### Exercise objective
When you print the records, keep every line identical to the original.

======== Data under study

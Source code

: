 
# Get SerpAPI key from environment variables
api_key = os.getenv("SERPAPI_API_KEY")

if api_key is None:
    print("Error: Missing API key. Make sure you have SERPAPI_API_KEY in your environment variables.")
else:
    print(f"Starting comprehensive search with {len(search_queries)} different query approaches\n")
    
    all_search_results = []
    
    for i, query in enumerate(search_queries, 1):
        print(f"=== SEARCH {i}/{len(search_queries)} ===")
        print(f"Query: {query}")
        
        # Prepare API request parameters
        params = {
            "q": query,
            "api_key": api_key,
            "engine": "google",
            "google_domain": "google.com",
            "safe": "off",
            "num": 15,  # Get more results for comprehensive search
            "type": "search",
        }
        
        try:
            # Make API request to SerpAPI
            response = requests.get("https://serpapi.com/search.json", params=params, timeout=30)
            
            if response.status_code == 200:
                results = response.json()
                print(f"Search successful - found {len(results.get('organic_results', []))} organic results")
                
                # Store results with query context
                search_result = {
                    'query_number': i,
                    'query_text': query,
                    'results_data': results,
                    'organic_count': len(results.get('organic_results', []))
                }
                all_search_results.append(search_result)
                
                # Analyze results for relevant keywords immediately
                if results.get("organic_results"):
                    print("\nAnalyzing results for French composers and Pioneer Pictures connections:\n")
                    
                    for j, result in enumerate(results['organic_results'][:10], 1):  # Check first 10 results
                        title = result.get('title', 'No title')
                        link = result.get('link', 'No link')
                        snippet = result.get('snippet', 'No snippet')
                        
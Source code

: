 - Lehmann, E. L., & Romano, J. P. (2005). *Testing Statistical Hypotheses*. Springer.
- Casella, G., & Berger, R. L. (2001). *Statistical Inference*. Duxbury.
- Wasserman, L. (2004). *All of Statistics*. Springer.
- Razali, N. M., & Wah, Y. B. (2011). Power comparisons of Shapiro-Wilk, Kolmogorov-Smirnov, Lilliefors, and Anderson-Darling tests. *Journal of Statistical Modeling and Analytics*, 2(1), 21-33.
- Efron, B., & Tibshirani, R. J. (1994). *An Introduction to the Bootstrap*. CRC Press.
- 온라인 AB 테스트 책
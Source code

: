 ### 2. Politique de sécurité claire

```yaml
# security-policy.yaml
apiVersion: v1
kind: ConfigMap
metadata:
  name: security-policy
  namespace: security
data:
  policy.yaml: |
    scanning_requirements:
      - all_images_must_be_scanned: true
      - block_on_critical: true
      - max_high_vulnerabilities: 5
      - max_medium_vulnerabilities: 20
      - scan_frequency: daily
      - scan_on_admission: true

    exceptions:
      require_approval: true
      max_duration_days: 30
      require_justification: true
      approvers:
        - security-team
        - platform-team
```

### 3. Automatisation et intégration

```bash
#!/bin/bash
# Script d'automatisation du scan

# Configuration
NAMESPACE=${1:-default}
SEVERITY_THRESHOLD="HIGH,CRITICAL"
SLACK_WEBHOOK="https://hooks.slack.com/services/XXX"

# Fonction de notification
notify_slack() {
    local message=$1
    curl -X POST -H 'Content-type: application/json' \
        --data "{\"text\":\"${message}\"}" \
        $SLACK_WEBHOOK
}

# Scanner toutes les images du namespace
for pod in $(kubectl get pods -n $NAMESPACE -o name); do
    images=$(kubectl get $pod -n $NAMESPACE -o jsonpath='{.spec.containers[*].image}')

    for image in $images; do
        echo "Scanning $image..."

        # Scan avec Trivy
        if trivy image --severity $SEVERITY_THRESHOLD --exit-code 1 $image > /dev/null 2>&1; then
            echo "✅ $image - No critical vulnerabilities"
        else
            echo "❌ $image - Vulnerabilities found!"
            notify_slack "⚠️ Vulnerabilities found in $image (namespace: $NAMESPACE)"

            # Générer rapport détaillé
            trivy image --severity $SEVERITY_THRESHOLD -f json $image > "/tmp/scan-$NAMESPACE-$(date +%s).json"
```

================

### Written reply
Source code

: 
# Get SerpAPI key from environment variables
api_key = os.getenv("SERPAPI_API_KEY")

if api_key is None:
    print("Error: Missing API key. Make sure you have SERPAPI_API_KEY in your environment variables.")
else:
    print(f"Starting comprehensive search with {len(search_queries)} different query approaches\n")
    
    all_search_results = []
    
    for i, query in enumerate(search_queries, 1):
        print(f"=== SEARCH {i}/{len(search_queries)} ===")
        print(f"Query: {query}")
        
        # Prepare API request parameters
        params = {
            "q": query,
            "api_key": api_key,
            "engine": "google",
            "google_domain": "google.com",
            "safe": "off",
            "num": 15,  # Get more results for comprehensive search
            "type": "search",
        }
        
        try:
            # Make API request to SerpAPI
            response = requests.get("https://serpapi.com/search.json", params=params, timeout=30)
            
            if response.status_code == 200:
                results = response.json()
                print(f"Search successful - found {len(results.get('organic_results', []))} organic results")
                
                # Store results with query context
                search_result = {
                    'query_number': i,
                    'query_text': query,
                    'results_data': results,
                    'organic_count': len(results.get('organic_results', []))
                }
                all_search_results.append(search_result)
                
                # Analyze results for relevant keywords immediately
                if results.get("organic_results"):
                    print("\nAnalyzing results for French composers and Pioneer Pictures connections:\n")
                    
                    for j, result in enumerate(results['organic_results'][:10], 1):  # Check first 10 results
                        title = result.get('title', 'No title')
                        link = result.get('link', 'No link')
                        snippet = result.get('snippet', 'No snippet')
                        
Source code

: - Lehmann, E. L., & Romano, J. P. (2005). *Testing Statistical Hypotheses*. Springer.
- Casella, G., & Berger, R. L. (2001). *Statistical Inference*. Duxbury.
- Wasserman, L. (2004). *All of Statistics*. Springer.
- Razali, N. M., & Wah, Y. B. (2011). Power comparisons of Shapiro-Wilk, Kolmogorov-Smirnov, Lilliefors, and Anderson-Darling tests. *Journal of Statistical Modeling and Analytics*, 2(1), 21-33.
- Efron, B., & Tibshirani, R. J. (1994). *An Introduction to the Bootstrap*. CRC Press.
- 온라인 AB 테스트 책
Source code

: ### 2. Politique de sécurité claire

```yaml
# security-policy.yaml
apiVersion: v1
kind: ConfigMap
metadata:
  name: security-policy
  namespace: security
data:
  policy.yaml: |
    scanning_requirements:
      - all_images_must_be_scanned: true
      - block_on_critical: true
      - max_high_vulnerabilities: 5
      - max_medium_vulnerabilities: 20
      - scan_frequency: daily
      - scan_on_admission: true

    exceptions:
      require_approval: true
      max_duration_days: 30
      require_justification: true
      approvers:
        - security-team
        - platform-team
```

### 3. Automatisation et intégration

```bash
#!/bin/bash
# Script d'automatisation du scan

# Configuration
NAMESPACE=${1:-default}
SEVERITY_THRESHOLD="HIGH,CRITICAL"
SLACK_WEBHOOK="https://hooks.slack.com/services/XXX"

# Fonction de notification
notify_slack() {
    local message=$1
    curl -X POST -H 'Content-type: application/json' \
        --data "{\"text\":\"${message}\"}" \
        $SLACK_WEBHOOK
}

# Scanner toutes les images du namespace
for pod in $(kubectl get pods -n $NAMESPACE -o name); do
    images=$(kubectl get $pod -n $NAMESPACE -o jsonpath='{.spec.containers[*].image}')

    for image in $images; do
        echo "Scanning $image..."

        # Scan avec Trivy
        if trivy image --severity $SEVERITY_THRESHOLD --exit-code 1 $image > /dev/null 2>&1; then
            echo "✅ $image - No critical vulnerabilities"
        else
            echo "❌ $image - Vulnerabilities found!"
            notify_slack "⚠️ Vulnerabilities found in $image (namespace: $NAMESPACE)"

            # Générer rapport détaillé
            trivy image --severity $SEVERITY_THRESHOLD -f json $image > "/tmp/scan-$NAMESPACE-$(date +%s).json"
```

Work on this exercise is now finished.